[WORK INSTRUCTIONS] Leave the images out and repeat the data exactly as given.

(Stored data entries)
____
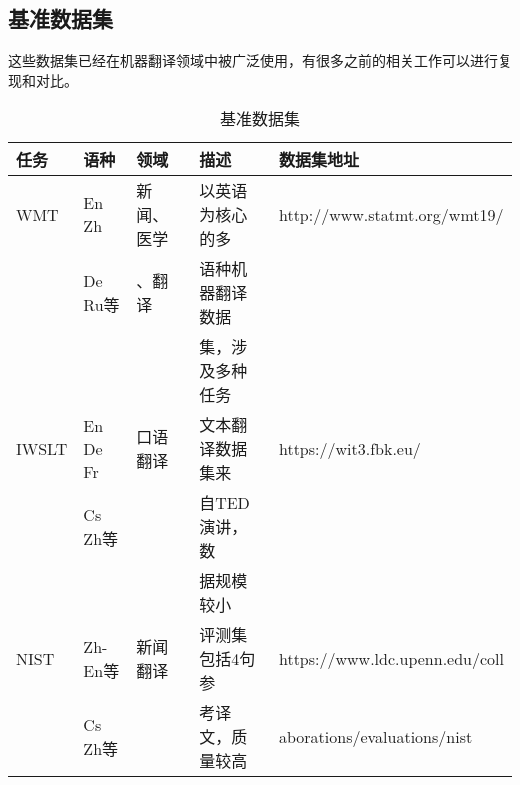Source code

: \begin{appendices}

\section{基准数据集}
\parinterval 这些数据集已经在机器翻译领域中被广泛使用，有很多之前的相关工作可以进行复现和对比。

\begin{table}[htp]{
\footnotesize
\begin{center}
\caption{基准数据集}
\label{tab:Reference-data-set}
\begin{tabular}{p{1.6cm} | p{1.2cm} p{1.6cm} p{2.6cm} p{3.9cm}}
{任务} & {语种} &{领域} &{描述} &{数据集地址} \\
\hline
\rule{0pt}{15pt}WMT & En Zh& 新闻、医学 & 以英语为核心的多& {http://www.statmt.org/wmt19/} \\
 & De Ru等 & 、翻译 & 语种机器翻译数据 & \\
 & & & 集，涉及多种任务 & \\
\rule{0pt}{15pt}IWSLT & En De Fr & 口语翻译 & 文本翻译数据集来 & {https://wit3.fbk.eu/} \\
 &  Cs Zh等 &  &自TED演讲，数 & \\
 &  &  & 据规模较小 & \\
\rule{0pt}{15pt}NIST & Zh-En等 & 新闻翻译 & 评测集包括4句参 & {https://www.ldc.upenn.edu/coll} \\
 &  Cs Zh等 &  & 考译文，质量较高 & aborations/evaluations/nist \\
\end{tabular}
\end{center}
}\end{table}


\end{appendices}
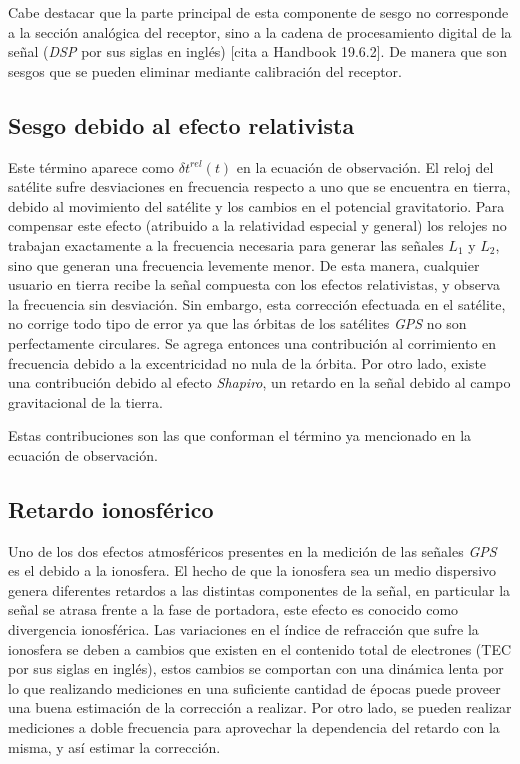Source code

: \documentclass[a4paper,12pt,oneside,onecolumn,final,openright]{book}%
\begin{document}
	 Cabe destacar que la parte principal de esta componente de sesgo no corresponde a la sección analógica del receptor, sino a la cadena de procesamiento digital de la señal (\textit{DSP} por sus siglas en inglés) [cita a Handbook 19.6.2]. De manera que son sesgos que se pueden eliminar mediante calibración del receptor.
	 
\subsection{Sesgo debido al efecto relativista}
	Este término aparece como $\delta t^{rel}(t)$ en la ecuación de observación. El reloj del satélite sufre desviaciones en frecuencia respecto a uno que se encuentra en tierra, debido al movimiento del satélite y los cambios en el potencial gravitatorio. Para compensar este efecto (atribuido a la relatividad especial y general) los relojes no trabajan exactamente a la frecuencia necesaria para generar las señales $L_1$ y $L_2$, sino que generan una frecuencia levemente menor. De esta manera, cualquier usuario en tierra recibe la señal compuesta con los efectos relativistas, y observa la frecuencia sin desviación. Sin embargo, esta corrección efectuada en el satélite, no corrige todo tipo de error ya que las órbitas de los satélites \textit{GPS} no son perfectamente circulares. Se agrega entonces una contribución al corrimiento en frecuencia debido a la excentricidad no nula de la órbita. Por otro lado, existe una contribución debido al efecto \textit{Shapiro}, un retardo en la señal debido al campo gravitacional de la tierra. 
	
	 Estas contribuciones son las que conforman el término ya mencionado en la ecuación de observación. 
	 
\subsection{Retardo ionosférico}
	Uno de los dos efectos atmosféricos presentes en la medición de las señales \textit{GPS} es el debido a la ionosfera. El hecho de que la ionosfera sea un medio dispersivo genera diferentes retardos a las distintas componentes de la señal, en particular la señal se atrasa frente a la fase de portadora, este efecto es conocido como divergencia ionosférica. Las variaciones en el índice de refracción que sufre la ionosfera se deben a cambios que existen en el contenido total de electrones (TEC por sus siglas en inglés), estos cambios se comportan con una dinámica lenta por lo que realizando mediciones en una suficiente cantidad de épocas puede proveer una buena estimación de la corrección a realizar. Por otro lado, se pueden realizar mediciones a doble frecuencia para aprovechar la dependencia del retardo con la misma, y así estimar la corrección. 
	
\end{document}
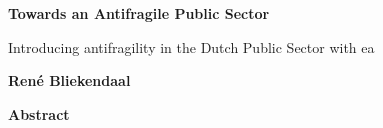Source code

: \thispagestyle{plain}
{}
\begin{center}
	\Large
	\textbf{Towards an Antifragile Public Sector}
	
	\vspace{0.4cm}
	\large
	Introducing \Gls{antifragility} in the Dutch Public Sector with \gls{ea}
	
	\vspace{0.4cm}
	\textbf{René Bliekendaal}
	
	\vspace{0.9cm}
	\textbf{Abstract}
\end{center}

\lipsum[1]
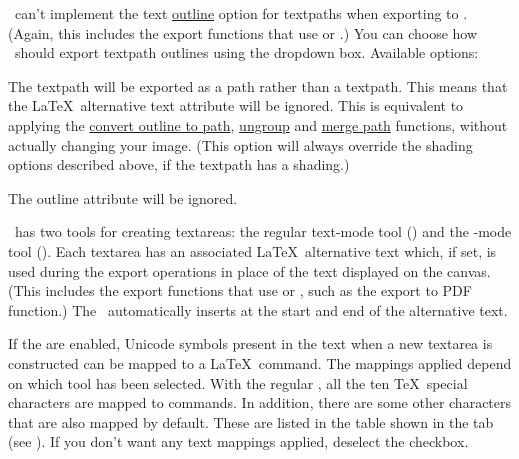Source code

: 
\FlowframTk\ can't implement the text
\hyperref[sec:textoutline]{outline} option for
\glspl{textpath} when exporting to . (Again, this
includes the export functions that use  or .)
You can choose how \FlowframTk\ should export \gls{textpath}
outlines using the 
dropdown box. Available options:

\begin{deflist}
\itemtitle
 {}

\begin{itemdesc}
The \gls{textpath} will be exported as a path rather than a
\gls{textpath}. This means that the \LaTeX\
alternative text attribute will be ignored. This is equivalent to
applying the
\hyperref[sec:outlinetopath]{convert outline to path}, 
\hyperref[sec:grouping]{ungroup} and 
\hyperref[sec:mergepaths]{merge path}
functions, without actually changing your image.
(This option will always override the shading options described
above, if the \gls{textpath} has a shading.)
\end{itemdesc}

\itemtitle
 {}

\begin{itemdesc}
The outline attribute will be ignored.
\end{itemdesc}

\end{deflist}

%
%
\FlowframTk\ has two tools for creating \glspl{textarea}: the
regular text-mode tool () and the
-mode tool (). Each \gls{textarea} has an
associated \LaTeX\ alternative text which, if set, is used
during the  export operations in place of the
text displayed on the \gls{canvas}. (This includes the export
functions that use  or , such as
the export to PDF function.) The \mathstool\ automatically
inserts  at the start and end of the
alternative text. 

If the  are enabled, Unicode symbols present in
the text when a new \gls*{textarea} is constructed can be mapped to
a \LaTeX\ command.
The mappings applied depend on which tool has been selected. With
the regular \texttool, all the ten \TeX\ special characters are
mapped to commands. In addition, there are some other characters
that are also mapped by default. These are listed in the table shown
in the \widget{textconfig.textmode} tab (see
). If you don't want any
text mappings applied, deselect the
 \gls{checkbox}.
____
[REPLY TO THE TASK]
Source code

: \begin{appendices}

\section{基准数据集}
\parinterval 这些数据集已经在机器翻译领域中被广泛使用，有很多之前的相关工作可以进行复现和对比。

\begin{table}[htp]{
\footnotesize
\begin{center}
\caption{基准数据集}
\label{tab:Reference-data-set}
\begin{tabular}{p{1.6cm} | p{1.2cm} p{1.6cm} p{2.6cm} p{3.9cm}}
{任务} & {语种} &{领域} &{描述} &{数据集地址} \\
\hline
\rule{0pt}{15pt}WMT & En Zh& 新闻、医学 & 以英语为核心的多& {http://www.statmt.org/wmt19/} \\
 & De Ru等 & 、翻译 & 语种机器翻译数据 & \\
 & & & 集，涉及多种任务 & \\
\rule{0pt}{15pt}IWSLT & En De Fr & 口语翻译 & 文本翻译数据集来 & {https://wit3.fbk.eu/} \\
 &  Cs Zh等 &  &自TED演讲，数 & \\
 &  &  & 据规模较小 & \\
\rule{0pt}{15pt}NIST & Zh-En等 & 新闻翻译 & 评测集包括4句参 & {https://www.ldc.upenn.edu/coll} \\
 &  Cs Zh等 &  & 考译文，质量较高 & aborations/evaluations/nist \\
\end{tabular}
\end{center}
}\end{table}


\end{appendices}
Source code

: \documentclass[a4paper,12pt,oneside,onecolumn,final,openright]{book}%
\begin{document}
	 Cabe destacar que la parte principal de esta componente de sesgo no corresponde a la sección analógica del receptor, sino a la cadena de procesamiento digital de la señal (\textit{DSP} por sus siglas en inglés) [cita a Handbook 19.6.2]. De manera que son sesgos que se pueden eliminar mediante calibración del receptor.
	 
\subsection{Sesgo debido al efecto relativista}
	Este término aparece como $\delta t^{rel}(t)$ en la ecuación de observación. El reloj del satélite sufre desviaciones en frecuencia respecto a uno que se encuentra en tierra, debido al movimiento del satélite y los cambios en el potencial gravitatorio. Para compensar este efecto (atribuido a la relatividad especial y general) los relojes no trabajan exactamente a la frecuencia necesaria para generar las señales $L_1$ y $L_2$, sino que generan una frecuencia levemente menor. De esta manera, cualquier usuario en tierra recibe la señal compuesta con los efectos relativistas, y observa la frecuencia sin desviación. Sin embargo, esta corrección efectuada en el satélite, no corrige todo tipo de error ya que las órbitas de los satélites \textit{GPS} no son perfectamente circulares. Se agrega entonces una contribución al corrimiento en frecuencia debido a la excentricidad no nula de la órbita. Por otro lado, existe una contribución debido al efecto \textit{Shapiro}, un retardo en la señal debido al campo gravitacional de la tierra. 
	
	 Estas contribuciones son las que conforman el término ya mencionado en la ecuación de observación. 
	 
\subsection{Retardo ionosférico}
	Uno de los dos efectos atmosféricos presentes en la medición de las señales \textit{GPS} es el debido a la ionosfera. El hecho de que la ionosfera sea un medio dispersivo genera diferentes retardos a las distintas componentes de la señal, en particular la señal se atrasa frente a la fase de portadora, este efecto es conocido como divergencia ionosférica. Las variaciones en el índice de refracción que sufre la ionosfera se deben a cambios que existen en el contenido total de electrones (TEC por sus siglas en inglés), estos cambios se comportan con una dinámica lenta por lo que realizando mediciones en una suficiente cantidad de épocas puede proveer una buena estimación de la corrección a realizar. Por otro lado, se pueden realizar mediciones a doble frecuencia para aprovechar la dependencia del retardo con la misma, y así estimar la corrección. 
	
\end{document}
Source code

: \thispagestyle{plain}
{}
\begin{center}
	\Large
	\textbf{Towards an Antifragile Public Sector}
	
	\vspace{0.4cm}
	\large
	Introducing \Gls{antifragility} in the Dutch Public Sector with \gls{ea}
	
	\vspace{0.4cm}
	\textbf{René Bliekendaal}
	
	\vspace{0.9cm}
	\textbf{Abstract}
\end{center}

\lipsum[1]
Source code

: 
\FlowframTk\ can't implement the text
\hyperref[sec:textoutline]{outline} option for
\glspl{textpath} when exporting to . (Again, this
includes the export functions that use  or .)
You can choose how \FlowframTk\ should export \gls{textpath}
outlines using the 
dropdown box. Available options:

\begin{deflist}
\itemtitle
 {}

\begin{itemdesc}
The \gls{textpath} will be exported as a path rather than a
\gls{textpath}. This means that the \LaTeX\
alternative text attribute will be ignored. This is equivalent to
applying the
\hyperref[sec:outlinetopath]{convert outline to path}, 
\hyperref[sec:grouping]{ungroup} and 
\hyperref[sec:mergepaths]{merge path}
functions, without actually changing your image.
(This option will always override the shading options described
above, if the \gls{textpath} has a shading.)
\end{itemdesc}

\itemtitle
 {}

\begin{itemdesc}
The outline attribute will be ignored.
\end{itemdesc}

\end{deflist}

%
%
\FlowframTk\ has two tools for creating \glspl{textarea}: the
regular text-mode tool () and the
-mode tool (). Each \gls{textarea} has an
associated \LaTeX\ alternative text which, if set, is used
during the  export operations in place of the
text displayed on the \gls{canvas}. (This includes the export
functions that use  or , such as
the export to PDF function.) The \mathstool\ automatically
inserts  at the start and end of the
alternative text. 

If the  are enabled, Unicode symbols present in
the text when a new \gls*{textarea} is constructed can be mapped to
a \LaTeX\ command.
The mappings applied depend on which tool has been selected. With
the regular \texttool, all the ten \TeX\ special characters are
mapped to commands. In addition, there are some other characters
that are also mapped by default. These are listed in the table shown
in the \widget{textconfig.textmode} tab (see
). If you don't want any
text mappings applied, deselect the
 \gls{checkbox}.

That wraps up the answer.